This branching of LanguageTool (based off of SNAPSHOT 4.3) aims to remove a number of the assumptions that curently underpin LanguageTool.
Some of these assumptions are:
-
All data for configuring/executing rules will be found on the classpath.
-
All languages that will be used for the lifetime of the JVM instance will be available (on the classpath).
-
That rules configure themselves from classpath available information.
-
That rules are designed to be executed as a group via JLanguageTool.
-
We are operating in a fixed environment (such as a server).
What changes does this project make to remove these assumptions?
A LanguageProvider and a default classpath implementation DefaultResourceLanguageProvider.
DefaultResourceLanguageProvider.loadLanguages(URL) can be used to load a language or set of languages from a non-classpath source.
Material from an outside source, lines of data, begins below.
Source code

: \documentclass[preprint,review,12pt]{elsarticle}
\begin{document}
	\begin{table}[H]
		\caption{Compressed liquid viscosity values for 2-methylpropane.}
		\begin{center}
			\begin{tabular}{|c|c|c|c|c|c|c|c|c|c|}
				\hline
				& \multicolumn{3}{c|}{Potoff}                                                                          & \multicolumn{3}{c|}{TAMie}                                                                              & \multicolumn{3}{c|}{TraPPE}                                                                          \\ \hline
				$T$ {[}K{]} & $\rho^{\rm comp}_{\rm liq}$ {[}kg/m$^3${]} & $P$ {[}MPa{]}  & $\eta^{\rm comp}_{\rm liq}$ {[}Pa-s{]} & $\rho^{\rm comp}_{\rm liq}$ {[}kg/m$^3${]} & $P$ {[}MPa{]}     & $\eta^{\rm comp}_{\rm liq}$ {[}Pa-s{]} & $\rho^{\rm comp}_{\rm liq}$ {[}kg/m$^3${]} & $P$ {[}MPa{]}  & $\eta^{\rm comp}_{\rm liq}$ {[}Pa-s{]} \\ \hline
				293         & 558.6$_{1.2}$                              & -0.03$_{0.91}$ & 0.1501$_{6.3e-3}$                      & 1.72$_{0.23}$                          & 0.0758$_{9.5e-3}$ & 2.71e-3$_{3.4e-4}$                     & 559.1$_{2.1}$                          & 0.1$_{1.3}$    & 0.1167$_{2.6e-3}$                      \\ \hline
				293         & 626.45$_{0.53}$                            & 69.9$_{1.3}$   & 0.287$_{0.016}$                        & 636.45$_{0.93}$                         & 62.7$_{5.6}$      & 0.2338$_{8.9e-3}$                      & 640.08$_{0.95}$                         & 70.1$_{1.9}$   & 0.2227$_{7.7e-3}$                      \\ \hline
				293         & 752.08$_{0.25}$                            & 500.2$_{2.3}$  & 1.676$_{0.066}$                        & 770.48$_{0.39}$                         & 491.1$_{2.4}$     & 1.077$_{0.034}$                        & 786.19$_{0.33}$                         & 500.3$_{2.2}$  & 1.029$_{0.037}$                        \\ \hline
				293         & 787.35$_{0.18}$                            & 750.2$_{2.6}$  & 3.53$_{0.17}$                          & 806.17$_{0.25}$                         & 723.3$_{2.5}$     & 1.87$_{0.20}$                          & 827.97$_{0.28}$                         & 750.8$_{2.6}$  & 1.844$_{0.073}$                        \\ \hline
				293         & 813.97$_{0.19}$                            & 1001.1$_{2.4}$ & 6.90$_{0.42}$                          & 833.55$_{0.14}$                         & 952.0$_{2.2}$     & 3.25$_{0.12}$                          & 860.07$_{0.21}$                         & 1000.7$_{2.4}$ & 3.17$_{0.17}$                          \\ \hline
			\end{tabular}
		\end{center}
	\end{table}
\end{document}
Languages.setLanguageProvider(LanguageProvider) can be used to set the language provider to use for loading languages. Just as with standard LanguageTool classpath detection of languages is still present and DefaultResourceLanguageProvider.loadLanguages(URL) will use the same mechanism to find and load languages.
The resources a rule needs for configuration has been decoupled from the classes used to represent the rule.
The LanguageTool concept of a ResourceDataBroker has been extended to allow the user to provide a ResourceDataBroker that will be used by the language to configure the rules it supports. If no ResourceDataBroker is provided by the user then the language will create its own default broker that can be used. These default brokers expect information to be available and loaded from the classpath (the same as the current LanguageTool).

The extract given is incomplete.